EL - Il faut toujours aborder le sujet dans sa complétude. Nous étions à Montpellier avec le maire qui porte un projet appelé Med Vallée, qui porte à la fois sur de l'aménagement du territoire autour de la ville, qui s'est beaucoup étendue vers le Sud et que le maire veut rééquilibrer vers le Nord, justement à proximité des quartiers prioritaires, et qui s'inscrit aussi en lien avec le CHU de Montpellier dont on veut renforcer la recherche et amener une capacité de fabrication de produits que l'on ne fabrique plus. Cela va constituer un territoire vraiment dans l'esprit des territoires productifs, avec à la fois de l'habitat, de la recherche et de l'industrie, une industrie moderne évidemment décarbonée, dans une trajectoire zéro carbone.

A Aix-Marseille, deuxième métropole de France, le sujet du renouvellement urbain, des quartiers prioritaires sont très liés au développement économique. Quel est votre regard sur cette métropole ?

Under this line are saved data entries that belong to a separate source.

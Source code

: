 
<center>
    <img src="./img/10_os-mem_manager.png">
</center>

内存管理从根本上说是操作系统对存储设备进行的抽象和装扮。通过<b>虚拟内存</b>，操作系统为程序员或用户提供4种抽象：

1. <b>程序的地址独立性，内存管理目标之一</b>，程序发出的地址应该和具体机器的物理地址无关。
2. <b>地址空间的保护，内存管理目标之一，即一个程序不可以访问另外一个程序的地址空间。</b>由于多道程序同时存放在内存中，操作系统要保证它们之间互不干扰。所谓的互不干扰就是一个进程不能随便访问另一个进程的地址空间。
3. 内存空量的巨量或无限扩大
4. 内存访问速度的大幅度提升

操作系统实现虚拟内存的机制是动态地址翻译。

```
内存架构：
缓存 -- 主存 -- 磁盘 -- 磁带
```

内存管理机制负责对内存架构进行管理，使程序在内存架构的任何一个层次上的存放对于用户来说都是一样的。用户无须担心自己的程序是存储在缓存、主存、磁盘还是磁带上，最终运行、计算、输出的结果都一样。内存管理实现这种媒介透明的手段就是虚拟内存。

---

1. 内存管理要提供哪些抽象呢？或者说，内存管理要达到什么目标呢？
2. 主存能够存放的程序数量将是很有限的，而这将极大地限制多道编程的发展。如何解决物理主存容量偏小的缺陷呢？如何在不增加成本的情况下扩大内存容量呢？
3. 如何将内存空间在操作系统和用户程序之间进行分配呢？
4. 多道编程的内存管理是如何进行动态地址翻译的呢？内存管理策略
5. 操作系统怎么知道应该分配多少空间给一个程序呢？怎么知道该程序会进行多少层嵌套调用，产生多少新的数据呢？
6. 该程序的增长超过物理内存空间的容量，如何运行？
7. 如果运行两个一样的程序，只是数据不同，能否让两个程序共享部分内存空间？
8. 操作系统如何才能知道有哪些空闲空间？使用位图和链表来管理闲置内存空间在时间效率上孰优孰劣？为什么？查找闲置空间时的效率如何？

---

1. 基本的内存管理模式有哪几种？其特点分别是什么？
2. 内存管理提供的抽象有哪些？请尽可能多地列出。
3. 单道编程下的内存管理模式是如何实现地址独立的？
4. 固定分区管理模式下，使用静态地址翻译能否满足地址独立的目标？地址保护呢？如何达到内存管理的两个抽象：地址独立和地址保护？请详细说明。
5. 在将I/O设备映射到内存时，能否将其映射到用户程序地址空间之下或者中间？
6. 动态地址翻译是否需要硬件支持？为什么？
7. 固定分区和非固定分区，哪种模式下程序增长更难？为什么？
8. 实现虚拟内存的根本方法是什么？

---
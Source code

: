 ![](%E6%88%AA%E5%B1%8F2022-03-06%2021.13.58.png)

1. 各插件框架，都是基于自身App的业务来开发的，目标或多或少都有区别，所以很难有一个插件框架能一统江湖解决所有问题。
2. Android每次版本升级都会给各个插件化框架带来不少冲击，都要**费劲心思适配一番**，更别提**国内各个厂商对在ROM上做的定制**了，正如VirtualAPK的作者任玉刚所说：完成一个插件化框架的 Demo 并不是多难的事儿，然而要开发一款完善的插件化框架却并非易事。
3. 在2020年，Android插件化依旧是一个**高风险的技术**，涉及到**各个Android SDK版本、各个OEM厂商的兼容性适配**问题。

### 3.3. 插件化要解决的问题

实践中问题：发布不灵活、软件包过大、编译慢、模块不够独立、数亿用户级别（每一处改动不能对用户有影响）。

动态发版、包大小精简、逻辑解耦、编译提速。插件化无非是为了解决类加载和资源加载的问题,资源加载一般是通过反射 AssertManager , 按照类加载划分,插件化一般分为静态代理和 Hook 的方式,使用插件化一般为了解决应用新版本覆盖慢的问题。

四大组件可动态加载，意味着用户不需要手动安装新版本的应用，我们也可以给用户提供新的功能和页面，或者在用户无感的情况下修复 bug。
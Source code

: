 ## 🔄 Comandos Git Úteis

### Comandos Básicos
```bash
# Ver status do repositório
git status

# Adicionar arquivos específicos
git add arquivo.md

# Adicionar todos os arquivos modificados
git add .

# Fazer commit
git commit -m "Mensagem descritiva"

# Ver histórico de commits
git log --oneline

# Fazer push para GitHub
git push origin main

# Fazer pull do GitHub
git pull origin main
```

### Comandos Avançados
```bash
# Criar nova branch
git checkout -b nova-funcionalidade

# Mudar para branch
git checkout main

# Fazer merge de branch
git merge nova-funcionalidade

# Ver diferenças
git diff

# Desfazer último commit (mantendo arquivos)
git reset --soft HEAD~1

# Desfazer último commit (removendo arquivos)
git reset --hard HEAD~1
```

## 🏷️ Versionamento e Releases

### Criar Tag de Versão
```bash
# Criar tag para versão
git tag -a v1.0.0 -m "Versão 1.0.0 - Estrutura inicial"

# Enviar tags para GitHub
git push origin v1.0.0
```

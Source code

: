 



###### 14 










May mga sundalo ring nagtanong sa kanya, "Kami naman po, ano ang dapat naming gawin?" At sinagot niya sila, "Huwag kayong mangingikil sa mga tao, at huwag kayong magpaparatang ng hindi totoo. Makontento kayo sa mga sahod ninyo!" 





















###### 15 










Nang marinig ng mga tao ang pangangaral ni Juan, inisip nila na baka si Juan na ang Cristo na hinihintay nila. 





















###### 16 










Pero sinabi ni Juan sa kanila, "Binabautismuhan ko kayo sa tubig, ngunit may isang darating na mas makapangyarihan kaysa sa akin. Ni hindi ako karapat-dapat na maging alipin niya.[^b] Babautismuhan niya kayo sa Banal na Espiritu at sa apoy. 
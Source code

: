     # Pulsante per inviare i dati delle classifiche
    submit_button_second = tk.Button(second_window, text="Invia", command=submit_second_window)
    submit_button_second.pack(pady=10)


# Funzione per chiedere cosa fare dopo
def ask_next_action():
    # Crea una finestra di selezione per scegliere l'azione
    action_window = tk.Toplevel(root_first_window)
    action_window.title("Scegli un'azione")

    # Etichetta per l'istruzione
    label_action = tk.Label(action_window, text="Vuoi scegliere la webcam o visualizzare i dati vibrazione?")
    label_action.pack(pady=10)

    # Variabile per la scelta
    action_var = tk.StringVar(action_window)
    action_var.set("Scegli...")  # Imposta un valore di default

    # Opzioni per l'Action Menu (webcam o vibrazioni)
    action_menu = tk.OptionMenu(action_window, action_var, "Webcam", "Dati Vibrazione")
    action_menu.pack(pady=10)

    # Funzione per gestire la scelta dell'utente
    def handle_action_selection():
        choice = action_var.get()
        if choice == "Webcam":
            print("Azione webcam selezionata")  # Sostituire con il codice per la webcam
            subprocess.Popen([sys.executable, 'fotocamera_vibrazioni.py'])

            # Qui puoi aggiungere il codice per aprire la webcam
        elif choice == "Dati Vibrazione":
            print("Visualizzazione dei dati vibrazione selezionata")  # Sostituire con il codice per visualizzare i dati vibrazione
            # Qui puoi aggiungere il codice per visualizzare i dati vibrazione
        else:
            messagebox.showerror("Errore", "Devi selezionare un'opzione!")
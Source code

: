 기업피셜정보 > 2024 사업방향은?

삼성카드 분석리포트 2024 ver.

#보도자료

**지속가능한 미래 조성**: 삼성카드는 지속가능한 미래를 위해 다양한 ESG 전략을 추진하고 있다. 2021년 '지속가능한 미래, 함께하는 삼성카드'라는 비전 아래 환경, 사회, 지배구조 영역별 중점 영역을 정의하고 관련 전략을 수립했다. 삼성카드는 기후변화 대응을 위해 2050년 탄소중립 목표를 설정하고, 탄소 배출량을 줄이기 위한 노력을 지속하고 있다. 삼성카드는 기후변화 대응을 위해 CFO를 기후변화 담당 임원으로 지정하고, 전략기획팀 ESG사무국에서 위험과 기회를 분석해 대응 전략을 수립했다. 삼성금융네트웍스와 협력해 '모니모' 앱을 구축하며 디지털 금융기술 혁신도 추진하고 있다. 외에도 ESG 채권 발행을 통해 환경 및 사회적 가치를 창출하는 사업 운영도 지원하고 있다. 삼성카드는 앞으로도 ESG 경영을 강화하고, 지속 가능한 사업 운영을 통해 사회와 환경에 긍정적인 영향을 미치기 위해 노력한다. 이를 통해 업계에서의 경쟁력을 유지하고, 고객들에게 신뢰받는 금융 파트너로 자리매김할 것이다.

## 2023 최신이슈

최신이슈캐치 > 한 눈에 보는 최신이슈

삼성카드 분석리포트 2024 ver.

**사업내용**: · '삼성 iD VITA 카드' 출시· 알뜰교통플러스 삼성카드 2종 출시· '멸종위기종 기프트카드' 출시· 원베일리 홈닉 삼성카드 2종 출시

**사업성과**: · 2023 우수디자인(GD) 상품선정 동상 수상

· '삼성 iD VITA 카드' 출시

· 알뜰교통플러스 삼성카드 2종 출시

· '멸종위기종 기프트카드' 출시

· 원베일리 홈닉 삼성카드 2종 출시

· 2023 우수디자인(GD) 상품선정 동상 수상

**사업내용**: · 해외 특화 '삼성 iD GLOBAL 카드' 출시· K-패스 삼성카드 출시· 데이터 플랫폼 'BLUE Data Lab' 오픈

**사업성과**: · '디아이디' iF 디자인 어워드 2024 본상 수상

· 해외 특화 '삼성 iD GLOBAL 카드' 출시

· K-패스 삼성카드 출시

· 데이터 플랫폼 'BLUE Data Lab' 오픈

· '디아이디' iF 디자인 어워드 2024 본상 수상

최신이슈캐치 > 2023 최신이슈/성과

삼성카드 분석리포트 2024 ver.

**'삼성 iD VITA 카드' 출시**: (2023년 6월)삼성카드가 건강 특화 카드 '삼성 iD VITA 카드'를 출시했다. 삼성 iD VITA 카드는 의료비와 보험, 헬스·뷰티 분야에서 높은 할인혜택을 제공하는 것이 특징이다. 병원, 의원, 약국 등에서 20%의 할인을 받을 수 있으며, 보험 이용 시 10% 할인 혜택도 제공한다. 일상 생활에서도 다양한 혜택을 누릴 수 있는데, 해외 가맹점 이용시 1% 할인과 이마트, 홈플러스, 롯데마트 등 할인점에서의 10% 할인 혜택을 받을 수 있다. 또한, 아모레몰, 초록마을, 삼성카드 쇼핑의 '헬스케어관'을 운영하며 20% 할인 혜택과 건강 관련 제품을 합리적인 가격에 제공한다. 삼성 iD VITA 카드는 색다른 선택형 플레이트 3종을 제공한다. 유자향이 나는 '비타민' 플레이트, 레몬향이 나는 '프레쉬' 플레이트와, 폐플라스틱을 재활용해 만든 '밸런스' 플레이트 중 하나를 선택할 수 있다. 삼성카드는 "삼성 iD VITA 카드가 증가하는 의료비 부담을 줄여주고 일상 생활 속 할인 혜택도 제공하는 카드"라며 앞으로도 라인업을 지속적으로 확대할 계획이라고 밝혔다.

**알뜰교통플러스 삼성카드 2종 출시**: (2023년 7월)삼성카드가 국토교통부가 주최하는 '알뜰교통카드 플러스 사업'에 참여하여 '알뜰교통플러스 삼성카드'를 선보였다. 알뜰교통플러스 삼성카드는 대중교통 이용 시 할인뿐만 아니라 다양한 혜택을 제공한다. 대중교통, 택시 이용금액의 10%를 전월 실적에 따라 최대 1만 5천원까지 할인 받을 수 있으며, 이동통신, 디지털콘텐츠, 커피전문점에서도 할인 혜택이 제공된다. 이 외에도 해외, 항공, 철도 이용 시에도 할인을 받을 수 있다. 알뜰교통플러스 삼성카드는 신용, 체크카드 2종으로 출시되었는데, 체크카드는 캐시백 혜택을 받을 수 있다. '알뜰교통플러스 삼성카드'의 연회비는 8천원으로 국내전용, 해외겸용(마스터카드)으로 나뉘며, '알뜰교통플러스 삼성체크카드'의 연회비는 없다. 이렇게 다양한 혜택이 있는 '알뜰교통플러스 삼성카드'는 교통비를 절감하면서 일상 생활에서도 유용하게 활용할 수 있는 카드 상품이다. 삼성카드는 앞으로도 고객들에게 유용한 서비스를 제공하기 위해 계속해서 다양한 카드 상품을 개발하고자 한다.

NH - Ça ne peut être qu'un regard très optimiste. Il existe un réel potentiel à Marseille, qui constitue la ville centre de la métropole, qui doit être une ville qui tire vraiment vers le haut, qui soit aussi un territoire où des potentiels peuvent se révéler. Marseille a besoin d'un accompagnement très fort de la part de l'Etat et de ses partenaires. C'est une ville qui rencontre énormément de difficultés, il ne faut donc pas laisser les élus, les collectivités, seuls face à cela. On voit l'investissement massif de l'Etat dans le cadre des renouvellements urbains mais en réalité c'est un investissement massif de la politique de la ville dans son ensemble. Marseille coche toutes les cases des dispositifs politique de la ville, et en dehors de Marseille, on créé aussi des liens, des ponts avec les autres villes qui constituent la métropole, notamment Aix-en-Provence, Salon-de-Provence ou Miramas qui a aussi des projets de renouvellement urbain. Les relations que nous avons avec la présidente de la Métropole (Martine Vassal NDLR) sont très constructives. On commence aussi à avoir des relations constructives avec le maire de Marseille (Benoît Payan NDLR) et le dialogue se poursuit avec l'ensemble des maires des autres communes.  C'est un signal fort de désigner la métropole comme territoire d'expérimentation des quartiers productifs.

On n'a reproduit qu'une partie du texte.